In a statement, the U.S. FBI and the Cybersecurity and Infrastructure Security Agency together with the UK and Australian cyber security centres said that Iranian government-sponsored hackers had been “actively targeting a broad range of victims across multiple US critical infrastructure sectors, including the transportation sector and the healthcare and public health sector”.
Many of these cyberattacks appear to be connected to ransomware. Moreover, Iran’s cyberattacks are already so “extremely active and persistent” according to cybersecurity expert Brian Krebs, speaking with the website Recode. Krebbs added: “It’s difficult to think of what might constitute an escalation of that activity.”
According to some analysts, Iranian cyberattacks against the U.S. can be dated back to 2009, when the so-called “Iranian Cyber Army” defaced Twitter’s homepage.
Craig Mueller, a government cybersecurity expert and VP at cloud cyber co. iboss, explains to Digital Journal that Iran has become a threat to U.S. interests on par with Russia. Furthermore, he warns of dire outcomes should an attack against these vulnerable sectors be successful.
Mueller expands on this warning, explaining: “It has become increasingly clear that America’s concerns about dangerous nation state-affiliated hackers should not be limited strictly to Russia. Iran has proven to be an adversary capable of sowing chaos through sophisticated attacks and new reports that it may be targeting our transportation and healthcare sector should be chilling.”

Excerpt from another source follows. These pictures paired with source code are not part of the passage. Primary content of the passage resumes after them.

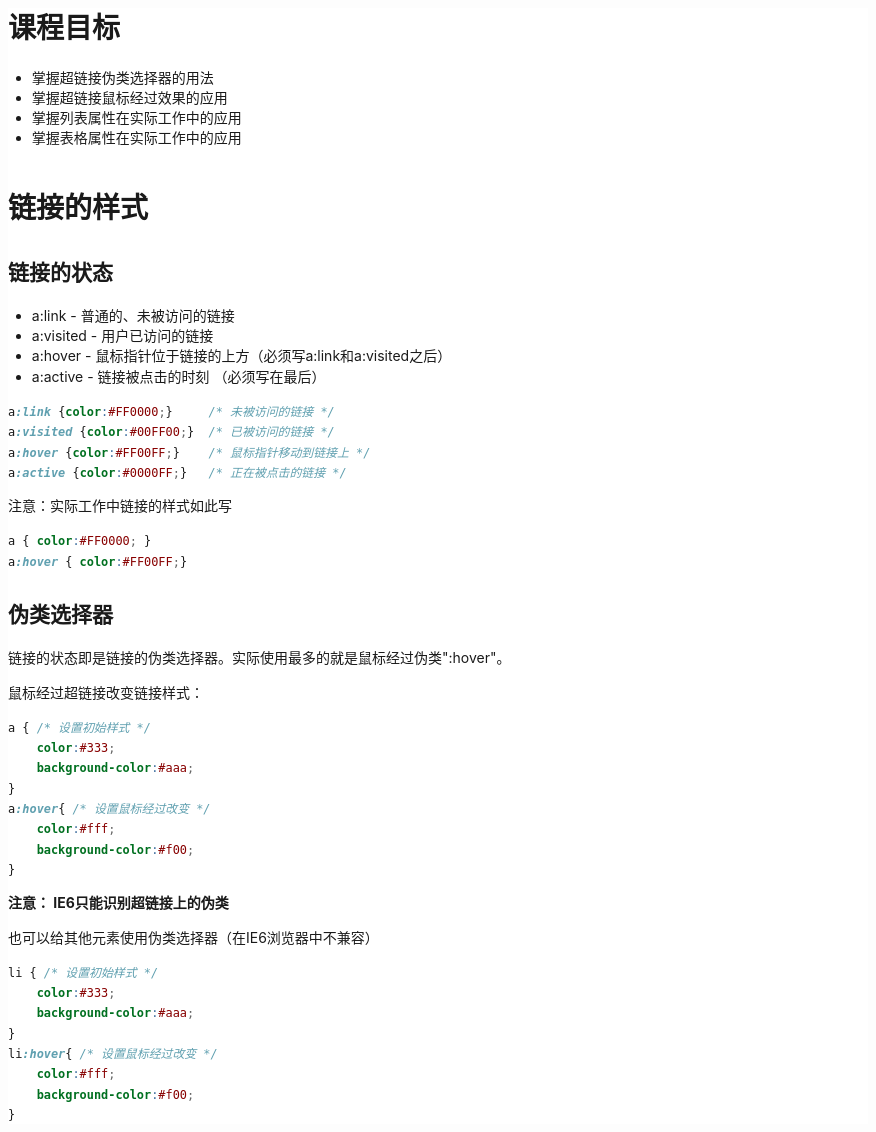 # 课程目标

- 掌握超链接伪类选择器的用法
- 掌握超链接鼠标经过效果的应用
- 掌握列表属性在实际工作中的应用
- 掌握表格属性在实际工作中的应用

# 链接的样式

## 链接的状态

- a:link - 普通的、未被访问的链接
- a:visited - 用户已访问的链接
- a:hover - 鼠标指针位于链接的上方（必须写a:link和a:visited之后）
- a:active - 链接被点击的时刻 （必须写在最后）

```css
a:link {color:#FF0000;}		/* 未被访问的链接 */
a:visited {color:#00FF00;}	/* 已被访问的链接 */
a:hover {color:#FF00FF;}	/* 鼠标指针移动到链接上 */
a:active {color:#0000FF;}	/* 正在被点击的链接 */
```

 注意：实际工作中链接的样式如此写

```css
a { color:#FF0000; }
a:hover { color:#FF00FF;}
```

## 伪类选择器

链接的状态即是链接的伪类选择器。实际使用最多的就是鼠标经过伪类":hover"。

鼠标经过超链接改变链接样式：

```css
a { /* 设置初始样式 */
    color:#333;
    background-color:#aaa;
}
a:hover{ /* 设置鼠标经过改变 */
    color:#fff;
    background-color:#f00;
}
```

**注意： IE6只能识别超链接上的伪类**

也可以给其他元素使用伪类选择器（在IE6浏览器中不兼容）

```css
li { /* 设置初始样式 */
    color:#333;
    background-color:#aaa;
}
li:hover{ /* 设置鼠标经过改变 */
    color:#fff;
    background-color:#f00;
}
```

Drawing on a recent case pertaining to the U.S., Mueller cites: “As we saw last spring with the JBS Pipeline attack, our nation’s infrastructure has serious vulnerabilities, and a successful attack on these sectors could be devastating.”
It should be noted that in 2019, the United States Cyber Command conducted online attacks against an Iranian intelligence groups. This was specific towards government officials that the U.S. believed helped plan the attacks against oil tankers in recent weeks, as the New York Times reported.